For roughly the past decade, CxOs have raised integration and interoperability to the top of the annual charts of IT Priorities. CIOs must be very leery of the “Are We There Yet?” queries about Information at your Fingertips especially given the Security and Reliability sidetracks. The executive suite is looking for business process and data integration.
However, ISVs also see this trend and need. Revenue growth and earnings have been relatively healthy in BI-Business Intelligence , BPM-Business Process Management, and EAI-Enterprise Application Integration . But other software toolmakers have seen a downturn in their double digit annual sales growth rates declining into the teens or less. At the same time, competition from Open Source is rising. In such large markets from application servers (BEA, IBM, Oracle, Sun) to CMS-Content Management Systems (Documentum, Filenet, Microsoft, Vignette) through database (IBM, Microsoft, Oracle, Sybase) to ERP-like data sourcers (Microsoft, Oracle, SAP, Siebel, etc) there is a new direction – and it is to enter into the prospering BI, BPM, and EAI markets.

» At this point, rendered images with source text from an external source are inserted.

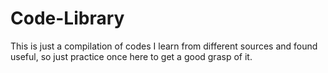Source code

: # Code-Library
This is just a compilation of codes I learn from different sources and found useful, so just practice once here to get a good grasp of it.
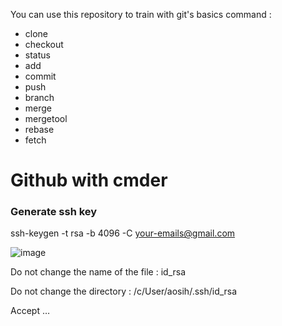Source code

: You can use this repository to train with git's basics command :
- clone
- checkout
- status
- add
- commit
- push
- branch
- merge
- mergetool
- rebase
- fetch

# Github with cmder

### Generate ssh key
ssh-keygen -t rsa -b 4096 -C your-emails@gmail.com

![image](https://user-images.githubusercontent.com/21175250/103168517-27e8ce80-4834-11eb-8338-cdc19e42a6da.png)

Do not change the name of the file : id_rsa

Do not change the directory : /c/User/aosih/.ssh/id_rsa

Accept …


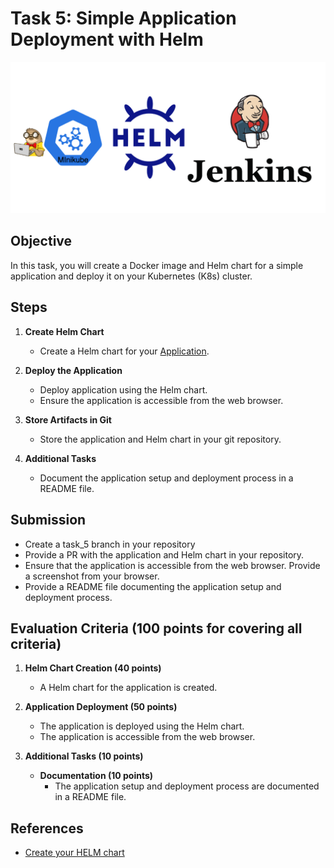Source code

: # Task 5: Simple Application Deployment with Helm
![task_5 schema](../../visual_assets/task_4-6.png)

## Objective

In this task, you will create a Docker image and Helm chart for a simple application and deploy it on your Kubernetes (K8s) cluster.

## Steps

1. **Create Helm Chart**

   - Create a Helm chart for your [Application](https://github.com/rolling-scopes-school/tasks/tree/master/devops/flask_app/README.md).

2. **Deploy the Application**

   - Deploy application using the Helm chart.
   - Ensure the application is accessible from the web browser.

3. **Store Artifacts in Git**

   - Store the application and Helm chart in your git repository.

4. **Additional Tasks**
   - Document the application setup and deployment process in a README file.

## Submission

- Create a task_5 branch in your repository
- Provide a PR with the application and Helm chart in your repository.
- Ensure that the application is accessible from the web browser. Provide a screenshot from your browser.
- Provide a README file documenting the application setup and deployment process.

## Evaluation Criteria (100 points for covering all criteria)

1. **Helm Chart Creation (40 points)**

   - A Helm chart for the application is created.

2. **Application Deployment (50 points)**

   - The application is deployed using the Helm chart.
   - The application is accessible from the web browser.

4. **Additional Tasks (10 points)**
   - **Documentation (10 points)**
     - The application setup and deployment process are documented in a README file.

## References

- [Create your HELM chart](https://helm.sh/docs/helm/helm_create/)
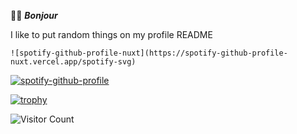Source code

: 🐻‍❄️ ***Bonjour***

I like to put random things on my profile README 

`![spotify-github-profile-nuxt](https://spotify-github-profile-nuxt.vercel.app/spotify-svg)`

[![spotify-github-profile](https://spotify-github-profile.vercel.app/api/view?uid=bibjour&cover_image=true&theme=default&show_offline=false&background_color=121212&interchange=true&bar_color_cover=true)](https://spotify-github-profile.vercel.app/api/view?uid=bibjour&redirect=true)

[![trophy](https://github-profile-trophy.vercel.app/?username=Orakell)](https://github.com/ryo-ma/github-profile-trophy)

![Visitor Count](https://profile-counter.glitch.me/Orakell/count.svg)
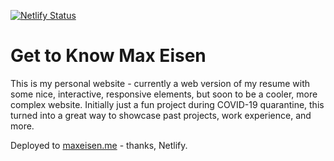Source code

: [![Netlify Status](https://api.netlify.com/api/v1/badges/29ebb303-9e97-44b6-82da-f68a0dee3963/deploy-status)](https://app.netlify.com/sites/maxeisen/deploys)

# Get to Know Max Eisen
This is my personal website - currently a web version of my resume with some nice, interactive, responsive elements, but soon to be a cooler, more complex website.
Initially just a fun project during COVID-19 quarantine, this turned into a great way to showcase past projects, work experience, and more.

Deployed to [maxeisen.me](https://maxeisen.me) - thanks, Netlify.
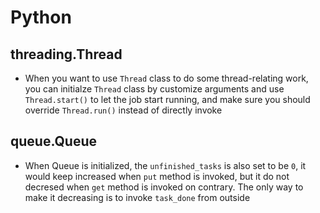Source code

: # Python
## threading.Thread

- When you want to use `Thread` class to do some thread-relating work, you can initialze `Thread` class by customize arguments and use `Thread.start()` to let the job start running, and make sure you should override `Thread.run()` instead of directly invoke

## queue.Queue

- When Queue is initialized, the `unfinished_tasks` is also set to be `0`, it would keep increased when `put` method is invoked, but it do not decresed when `get` method is invoked on contrary. The only way to make it decreasing is to invoke `task_done` from outside
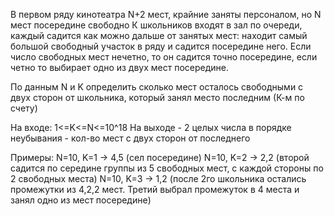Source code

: В первом ряду кинотеатра N+2 мест, крайние заняты персоналом, но N мест посередине свободно
К школьников входят в зал по очереди, каждый садится как можно дальше от занятых мест: находит самый большой свободный участок в ряду и садится посередине него.
Если число свободных мест нечетно, то он садится точно посередине, если четно то выбирает одно из двух мест посередине.

По данным N и K определить сколько мест осталось свободными с двух сторон от школьника, который занял место последним (К-м по счету)

На входе: 1<=K<=N<=10^18
На выходе - 2 целых числа в порядке неубывания - кол-во мест с двух сторон от последнего

Примеры:
N=10, K=1 -> 4,5 (сел посередине)
N=10, K=2 -> 2,2 (второй садится по середине группы из 5 свободных мест, с каждой стороны по 2 свободных места)
N=10, K=3 -> 1,2 (после 2го школьника остались промежутки из 4,2,2 мест. Третий выбрал промежуток в 4 места и занял одно из мест посередине)
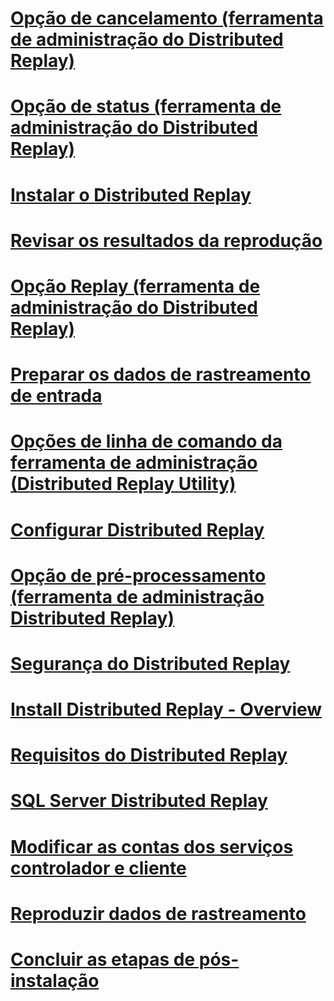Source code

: # [Opção de cancelamento (ferramenta de administração do Distributed Replay)](cancel-option-distributed-replay-administration-tool.md)
# [Opção de status (ferramenta de administração do Distributed Replay)](status-option-distributed-replay-administration-tool.md)
# [Instalar o Distributed Replay](install-distributed-replay.md)
# [Revisar os resultados da reprodução](review-the-replay-results.md)
# [Opção Replay (ferramenta de administração do Distributed Replay)](replay-option-distributed-replay-administration-tool.md)
# [Preparar os dados de rastreamento de entrada](prepare-the-input-trace-data.md)
# [Opções de linha de comando da ferramenta de administração (Distributed Replay Utility)](administration-tool-command-line-options-distributed-replay-utility.md)
# [Configurar Distributed Replay](configure-distributed-replay.md)
# [Opção de pré-processamento (ferramenta de administração Distributed Replay)](preprocess-option-distributed-replay-administration-tool.md)
# [Segurança do Distributed Replay](distributed-replay-security.md)
# [Install Distributed Replay - Overview](install-distributed-replay-overview.md)
# [Requisitos do Distributed Replay](distributed-replay-requirements.md)
# [SQL Server Distributed Replay](sql-server-distributed-replay.md)
# [Modificar as contas dos serviços controlador e cliente](modify-the-controller-and-client-services-accounts.md)
# [Reproduzir dados de rastreamento](replay-trace-data.md)
# [Concluir as etapas de pós-instalação](complete-the-post-installation-steps.md)
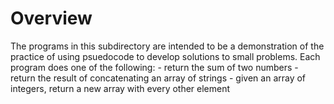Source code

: # Overview
<p>
  The programs in this subdirectory are intended to be a demonstration of the
  practice of using psuedocode to develop solutions to small problems. Each
  program does one of the following:
  - return the sum of two numbers
  - return the result of concatenating an array of strings
  - given an array of integers, return a new array with every other element
</p>
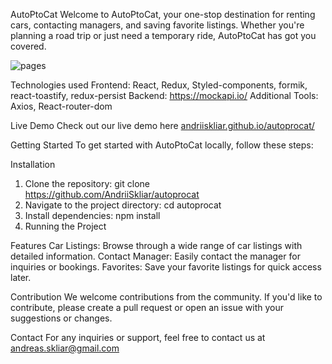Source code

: AutoPtoCat Welcome to AutoPtoCat, your one-stop destination for renting cars,
contacting managers, and saving favorite listings. Whether you're planning a
road trip or just need a temporary ride, AutoPtoCat has got you covered.

![pages](page.jpg)

Technologies used Frontend: React, Redux, Styled-components, formik,
react-toastify, redux-persist Backend: https://mockapi.io/ Additional Tools:
Axios, React-router-dom

Live Demo Check out our live demo here
[andriiskliar.github.io/autoprocat/](https://andriiskliar.github.io/autoprocat/)

Getting Started To get started with AutoPtoCat locally, follow these steps:

Installation

1. Clone the repository: git clone https://github.com/AndriiSkliar/autoprocat
2. Navigate to the project directory: cd autoprocat
3. Install dependencies: npm install
4. Running the Project

Features Car Listings: Browse through a wide range of car listings with detailed
information. Contact Manager: Easily contact the manager for inquiries or
bookings. Favorites: Save your favorite listings for quick access later.

Contribution We welcome contributions from the community. If you'd like to
contribute, please create a pull request or open an issue with your suggestions
or changes.

Contact For any inquiries or support, feel free to contact us at
andreas.skliar@gmail.com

So it is not a surprise that convergence is zeroing in on the software BI, BPM, and EAI arenas because that is where the action is (including a large number of new venture capital startups) and growth alsewhere is tapering if not completely plateaued. And of course this same phenomenon is happening in other software and hardware sectors. Convergence is being fed by both organizational need and ISV supplier survival – this is the Convergence Imperative permeating IT in this decade.